Houston Methodist. Leading Medicine

Elbow FAQ

Question:

I've been having numbness and tingling in the last two fingers of my hand. The doctor sent me for nerve testing. The test was done twice six months apart. The first time my elbow was straight. The elbow was bent for the second test. I know it's just a small thing but I can't help but wonder if it makes a difference in the results?

Answer:

Elbow position can make a difference when mixed latency difference (MLD) is measured. MLD is a method of measuring the difference between the latency of the ulnar and the median mixed nerve action potentials (MNAP).
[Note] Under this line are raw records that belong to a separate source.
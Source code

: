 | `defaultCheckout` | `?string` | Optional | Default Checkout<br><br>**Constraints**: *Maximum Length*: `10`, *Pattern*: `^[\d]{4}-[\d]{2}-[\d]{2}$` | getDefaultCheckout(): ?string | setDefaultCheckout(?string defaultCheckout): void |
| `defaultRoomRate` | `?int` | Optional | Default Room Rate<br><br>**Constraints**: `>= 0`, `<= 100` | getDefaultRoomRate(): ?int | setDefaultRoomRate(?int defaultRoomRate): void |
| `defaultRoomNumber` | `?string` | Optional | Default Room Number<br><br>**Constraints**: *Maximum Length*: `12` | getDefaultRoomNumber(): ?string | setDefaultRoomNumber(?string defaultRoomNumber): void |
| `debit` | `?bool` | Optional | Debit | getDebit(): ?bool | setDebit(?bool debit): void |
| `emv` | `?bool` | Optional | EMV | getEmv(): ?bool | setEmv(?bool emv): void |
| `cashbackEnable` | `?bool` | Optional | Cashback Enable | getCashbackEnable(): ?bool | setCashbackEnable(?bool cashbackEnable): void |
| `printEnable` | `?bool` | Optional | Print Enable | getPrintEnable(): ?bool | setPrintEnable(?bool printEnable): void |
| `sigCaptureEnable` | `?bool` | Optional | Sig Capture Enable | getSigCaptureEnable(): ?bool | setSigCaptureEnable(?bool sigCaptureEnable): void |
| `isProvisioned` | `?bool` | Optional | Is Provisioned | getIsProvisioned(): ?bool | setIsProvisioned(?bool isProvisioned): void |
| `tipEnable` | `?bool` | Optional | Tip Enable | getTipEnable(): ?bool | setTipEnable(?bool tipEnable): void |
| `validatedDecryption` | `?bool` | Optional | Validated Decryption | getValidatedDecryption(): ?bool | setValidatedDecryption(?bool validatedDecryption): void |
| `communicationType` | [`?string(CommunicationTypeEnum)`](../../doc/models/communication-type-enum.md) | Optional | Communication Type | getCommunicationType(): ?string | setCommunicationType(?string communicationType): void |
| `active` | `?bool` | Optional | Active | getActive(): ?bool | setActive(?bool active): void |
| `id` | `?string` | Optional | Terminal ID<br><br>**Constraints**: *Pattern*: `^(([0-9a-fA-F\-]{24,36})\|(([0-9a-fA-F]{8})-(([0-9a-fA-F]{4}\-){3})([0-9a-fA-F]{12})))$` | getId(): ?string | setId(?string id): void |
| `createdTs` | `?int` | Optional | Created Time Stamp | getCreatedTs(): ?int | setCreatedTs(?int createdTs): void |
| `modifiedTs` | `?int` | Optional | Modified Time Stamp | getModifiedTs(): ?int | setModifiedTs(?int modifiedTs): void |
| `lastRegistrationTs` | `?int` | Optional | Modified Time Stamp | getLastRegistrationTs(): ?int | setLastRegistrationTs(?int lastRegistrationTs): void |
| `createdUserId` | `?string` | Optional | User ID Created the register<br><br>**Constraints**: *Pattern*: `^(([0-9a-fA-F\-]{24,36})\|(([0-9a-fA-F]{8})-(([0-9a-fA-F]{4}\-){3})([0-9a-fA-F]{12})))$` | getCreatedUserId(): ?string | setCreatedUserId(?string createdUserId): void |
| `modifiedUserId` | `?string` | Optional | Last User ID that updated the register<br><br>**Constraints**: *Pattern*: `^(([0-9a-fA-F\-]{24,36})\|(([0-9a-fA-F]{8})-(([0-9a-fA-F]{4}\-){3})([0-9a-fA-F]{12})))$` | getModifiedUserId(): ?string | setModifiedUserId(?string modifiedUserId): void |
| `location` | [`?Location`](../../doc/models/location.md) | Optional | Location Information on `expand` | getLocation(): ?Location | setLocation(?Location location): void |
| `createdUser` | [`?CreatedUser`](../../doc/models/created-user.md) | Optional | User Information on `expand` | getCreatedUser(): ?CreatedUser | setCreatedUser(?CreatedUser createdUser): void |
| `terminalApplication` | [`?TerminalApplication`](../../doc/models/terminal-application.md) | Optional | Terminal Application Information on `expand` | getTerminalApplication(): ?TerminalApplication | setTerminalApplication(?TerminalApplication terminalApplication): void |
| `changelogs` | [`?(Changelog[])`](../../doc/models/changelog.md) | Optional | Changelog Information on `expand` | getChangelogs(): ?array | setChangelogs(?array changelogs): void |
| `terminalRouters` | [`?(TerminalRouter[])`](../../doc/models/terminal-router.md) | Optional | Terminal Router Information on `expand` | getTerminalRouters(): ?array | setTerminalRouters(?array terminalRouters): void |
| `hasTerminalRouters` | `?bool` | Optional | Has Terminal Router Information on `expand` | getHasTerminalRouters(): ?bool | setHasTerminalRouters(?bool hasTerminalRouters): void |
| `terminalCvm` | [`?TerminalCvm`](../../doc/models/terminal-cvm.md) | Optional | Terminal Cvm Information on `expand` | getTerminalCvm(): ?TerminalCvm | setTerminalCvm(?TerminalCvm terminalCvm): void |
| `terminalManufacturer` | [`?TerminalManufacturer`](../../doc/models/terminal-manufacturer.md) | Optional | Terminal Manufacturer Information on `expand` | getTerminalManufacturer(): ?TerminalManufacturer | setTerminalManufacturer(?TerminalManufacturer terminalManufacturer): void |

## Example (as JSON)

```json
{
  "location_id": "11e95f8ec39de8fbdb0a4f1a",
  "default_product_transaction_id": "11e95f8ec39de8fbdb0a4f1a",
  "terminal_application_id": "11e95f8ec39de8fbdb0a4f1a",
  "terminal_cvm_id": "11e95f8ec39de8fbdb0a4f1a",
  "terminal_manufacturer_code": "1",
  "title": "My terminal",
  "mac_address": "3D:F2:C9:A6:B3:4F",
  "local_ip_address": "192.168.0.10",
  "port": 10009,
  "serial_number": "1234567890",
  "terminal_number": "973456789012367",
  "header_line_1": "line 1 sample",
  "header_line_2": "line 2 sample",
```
Their method entails recording MNAP of both nerves from the same position in the upper arm following the stimulation of these nerves at the same level at the wrist. The MLD increases when the elbow is bent. A small amount of flexion (less than 15 degrees) is acceptable for this test. Elbow position isn't a problem if both tests are done with the exact same position.

It's best to keep the patient's forearm palm up (supination) during the test. It's easier to stimulate the median and ulnar nerves in this position. It's also easy to overstimulate the ulnar nerve in the supinated position, so extra care is required during the testing.

Don't be afraid to ask your doctor this question. Your observations of test differences may make a difference in how the results of your tests are interpreted.

Carlos O. Heise, MD, and Sonia M. Toledo, MD. Mixed Latency Difference for Diagnosis of Ulnar Neuropathy at the Elbow. In Archives of Physical Medicine and Rehabilitation. March 2006. Vol. 87. No. 3. Pp. 408-410.

*Disclaimer:* The information contained herein is compiled from a variety of sources. It may not be complete or timely. It does not cover all diseases, physical conditions, ailments or treatments. The information should NOT be used in place of visit with your healthcare provider, nor should you disregard the advice of your health care provider because of any information you read in this topic.